- [What you are asked to do]: Restate the lines word for word, from the first line of the records through the line containing "main sur lui.". Leave out the pictures and anything after that line.

** Task data follows **

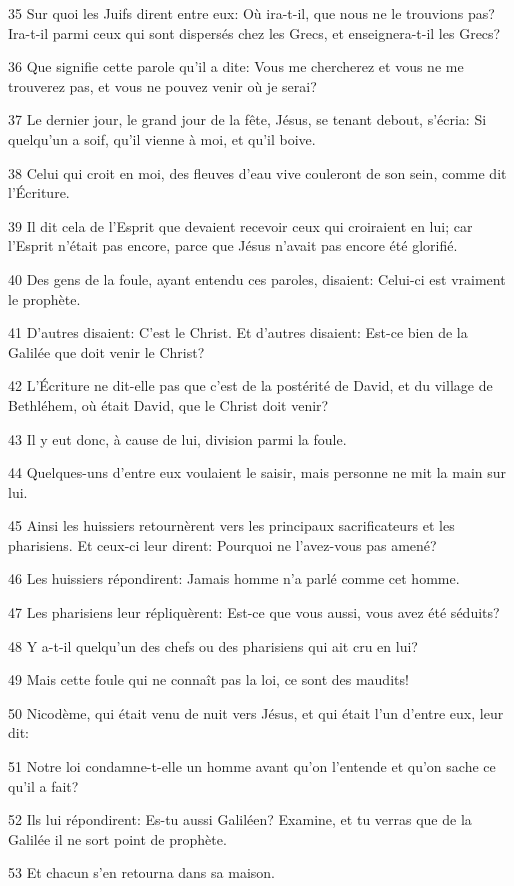 \par 35 Sur quoi les Juifs dirent entre eux: Où ira-t-il, que nous ne le trouvions pas? Ira-t-il parmi ceux qui sont dispersés chez les Grecs, et enseignera-t-il les Grecs?
\par 36 Que signifie cette parole qu'il a dite: Vous me chercherez et vous ne me trouverez pas, et vous ne pouvez venir où je serai?
\par 37 Le dernier jour, le grand jour de la fête, Jésus, se tenant debout, s'écria: Si quelqu'un a soif, qu'il vienne à moi, et qu'il boive.
\par 38 Celui qui croit en moi, des fleuves d'eau vive couleront de son sein, comme dit l'Écriture.
\par 39 Il dit cela de l'Esprit que devaient recevoir ceux qui croiraient en lui; car l'Esprit n'était pas encore, parce que Jésus n'avait pas encore été glorifié.
\par 40 Des gens de la foule, ayant entendu ces paroles, disaient: Celui-ci est vraiment le prophète.
\par 41 D'autres disaient: C'est le Christ. Et d'autres disaient: Est-ce bien de la Galilée que doit venir le Christ?
\par 42 L'Écriture ne dit-elle pas que c'est de la postérité de David, et du village de Bethléhem, où était David, que le Christ doit venir?
\par 43 Il y eut donc, à cause de lui, division parmi la foule.
\par 44 Quelques-uns d'entre eux voulaient le saisir, mais personne ne mit la main sur lui.
\par 45 Ainsi les huissiers retournèrent vers les principaux sacrificateurs et les pharisiens. Et ceux-ci leur dirent: Pourquoi ne l'avez-vous pas amené?
\par 46 Les huissiers répondirent: Jamais homme n'a parlé comme cet homme.
\par 47 Les pharisiens leur répliquèrent: Est-ce que vous aussi, vous avez été séduits?
\par 48 Y a-t-il quelqu'un des chefs ou des pharisiens qui ait cru en lui?
\par 49 Mais cette foule qui ne connaît pas la loi, ce sont des maudits!
\par 50 Nicodème, qui était venu de nuit vers Jésus, et qui était l'un d'entre eux, leur dit:
\par 51 Notre loi condamne-t-elle un homme avant qu'on l'entende et qu'on sache ce qu'il a fait?
\par 52 Ils lui répondirent: Es-tu aussi Galiléen? Examine, et tu verras que de la Galilée il ne sort point de prophète.
\par 53 Et chacun s'en retourna dans sa maison.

** End of Task data **

- [Result of the exercise]:
 \par 35 Sur quoi les Juifs dirent entre eux: Où ira-t-il, que nous ne le trouvions pas? Ira-t-il parmi ceux qui sont dispersés chez les Grecs, et enseignera-t-il les Grecs?
\par 36 Que signifie cette parole qu'il a dite: Vous me chercherez et vous ne me trouverez pas, et vous ne pouvez venir où je serai?
\par 37 Le dernier jour, le grand jour de la fête, Jésus, se tenant debout, s'écria: Si quelqu'un a soif, qu'il vienne à moi, et qu'il boive.
\par 38 Celui qui croit en moi, des fleuves d'eau vive couleront de son sein, comme dit l'Écriture.
\par 39 Il dit cela de l'Esprit que devaient recevoir ceux qui croiraient en lui; car l'Esprit n'était pas encore, parce que Jésus n'avait pas encore été glorifié.
\par 40 Des gens de la foule, ayant entendu ces paroles, disaient: Celui-ci est vraiment le prophète.
\par 41 D'autres disaient: C'est le Christ. Et d'autres disaient: Est-ce bien de la Galilée que doit venir le Christ?
\par 42 L'Écriture ne dit-elle pas que c'est de la postérité de David, et du village de Bethléhem, où était David, que le Christ doit venir?
\par 43 Il y eut donc, à cause de lui, division parmi la foule.
\par 44 Quelques-uns d'entre eux voulaient le saisir, mais personne ne mit la main sur lui.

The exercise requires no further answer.